■ **WHAT THE EXERCISE ASKS**
The expected result is the full set of records, copied precisely, with images dropped.

Start of DATA TO USE

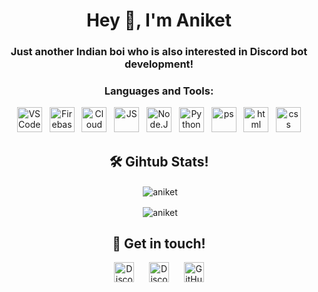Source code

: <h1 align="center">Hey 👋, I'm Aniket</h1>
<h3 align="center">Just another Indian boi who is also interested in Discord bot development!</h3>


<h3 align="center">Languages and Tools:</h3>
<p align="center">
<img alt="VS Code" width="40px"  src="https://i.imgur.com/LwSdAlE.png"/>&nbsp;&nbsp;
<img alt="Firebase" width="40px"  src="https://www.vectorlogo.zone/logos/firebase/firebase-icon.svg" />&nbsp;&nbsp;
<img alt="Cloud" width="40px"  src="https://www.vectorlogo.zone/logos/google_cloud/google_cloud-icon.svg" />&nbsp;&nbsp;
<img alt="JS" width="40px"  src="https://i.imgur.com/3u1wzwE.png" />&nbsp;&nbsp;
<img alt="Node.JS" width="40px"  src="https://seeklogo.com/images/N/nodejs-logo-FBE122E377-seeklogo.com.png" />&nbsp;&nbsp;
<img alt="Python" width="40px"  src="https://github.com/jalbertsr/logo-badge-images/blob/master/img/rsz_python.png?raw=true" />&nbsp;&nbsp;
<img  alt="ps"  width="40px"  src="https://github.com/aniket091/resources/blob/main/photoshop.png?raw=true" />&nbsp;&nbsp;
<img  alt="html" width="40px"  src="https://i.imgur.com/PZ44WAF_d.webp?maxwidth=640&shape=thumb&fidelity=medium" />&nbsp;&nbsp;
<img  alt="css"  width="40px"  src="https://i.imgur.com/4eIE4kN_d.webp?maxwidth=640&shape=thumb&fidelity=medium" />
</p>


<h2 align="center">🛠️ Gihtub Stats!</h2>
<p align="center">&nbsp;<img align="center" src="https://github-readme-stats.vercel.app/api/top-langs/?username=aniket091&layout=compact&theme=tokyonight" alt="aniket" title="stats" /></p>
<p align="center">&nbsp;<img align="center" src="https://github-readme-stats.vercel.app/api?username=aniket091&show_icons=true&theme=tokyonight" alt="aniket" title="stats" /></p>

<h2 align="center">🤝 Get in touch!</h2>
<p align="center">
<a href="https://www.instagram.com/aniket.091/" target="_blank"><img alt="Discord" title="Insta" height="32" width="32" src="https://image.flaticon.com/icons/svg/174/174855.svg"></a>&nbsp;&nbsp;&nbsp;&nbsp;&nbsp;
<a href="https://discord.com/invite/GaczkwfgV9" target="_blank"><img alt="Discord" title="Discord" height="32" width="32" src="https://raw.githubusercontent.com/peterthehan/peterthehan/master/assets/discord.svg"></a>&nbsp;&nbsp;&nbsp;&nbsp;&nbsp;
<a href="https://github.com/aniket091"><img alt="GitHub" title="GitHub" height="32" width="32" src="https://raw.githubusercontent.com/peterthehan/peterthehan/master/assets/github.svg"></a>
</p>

End of DATA TO USE

■ **RESPONSE TO THIS TASK**
Source code

: <h1 align="center">Hey 👋, I'm Aniket</h1>
<h3 align="center">Just another Indian boi who is also interested in Discord bot development!</h3>


<h3 align="center">Languages and Tools:</h3>
<p align="center">
<img alt="VS Code" width="40px"  src="https://i.imgur.com/LwSdAlE.png"/>&nbsp;&nbsp;
<img alt="Firebase" width="40px"  src="https://www.vectorlogo.zone/logos/firebase/firebase-icon.svg" />&nbsp;&nbsp;
<img alt="Cloud" width="40px"  src="https://www.vectorlogo.zone/logos/google_cloud/google_cloud-icon.svg" />&nbsp;&nbsp;
<img alt="JS" width="40px"  src="https://i.imgur.com/3u1wzwE.png" />&nbsp;&nbsp;
<img alt="Node.JS" width="40px"  src="https://seeklogo.com/images/N/nodejs-logo-FBE122E377-seeklogo.com.png" />&nbsp;&nbsp;
<img alt="Python" width="40px"  src="https://github.com/jalbertsr/logo-badge-images/blob/master/img/rsz_python.png?raw=true" />&nbsp;&nbsp;
<img  alt="ps"  width="40px"  src="https://github.com/aniket091/resources/blob/main/photoshop.png?raw=true" />&nbsp;&nbsp;
<img  alt="html" width="40px"  src="https://i.imgur.com/PZ44WAF_d.webp?maxwidth=640&shape=thumb&fidelity=medium" />&nbsp;&nbsp;
<img  alt="css"  width="40px"  src="https://i.imgur.com/4eIE4kN_d.webp?maxwidth=640&shape=thumb&fidelity=medium" />
</p>


<h2 align="center">🛠️ Gihtub Stats!</h2>
<p align="center">&nbsp;<img align="center" src="https://github-readme-stats.vercel.app/api/top-langs/?username=aniket091&layout=compact&theme=tokyonight" alt="aniket" title="stats" /></p>
<p align="center">&nbsp;<img align="center" src="https://github-readme-stats.vercel.app/api?username=aniket091&show_icons=true&theme=tokyonight" alt="aniket" title="stats" /></p>

<h2 align="center">🤝 Get in touch!</h2>
<p align="center">
<a href="https://www.instagram.com/aniket.091/" target="_blank"><img alt="Discord" title="Insta" height="32" width="32" src="https://image.flaticon.com/icons/svg/174/174855.svg"></a>&nbsp;&nbsp;&nbsp;&nbsp;&nbsp;
<a href="https://discord.com/invite/GaczkwfgV9" target="_blank"><img alt="Discord" title="Discord" height="32" width="32" src="https://raw.githubusercontent.com/peterthehan/peterthehan/master/assets/discord.svg"></a>&nbsp;&nbsp;&nbsp;&nbsp;&nbsp;
<a href="https://github.com/aniket091"><img alt="GitHub" title="GitHub" height="32" width="32" src="https://raw.githubusercontent.com/peterthehan/peterthehan/master/assets/github.svg"></a>
</p>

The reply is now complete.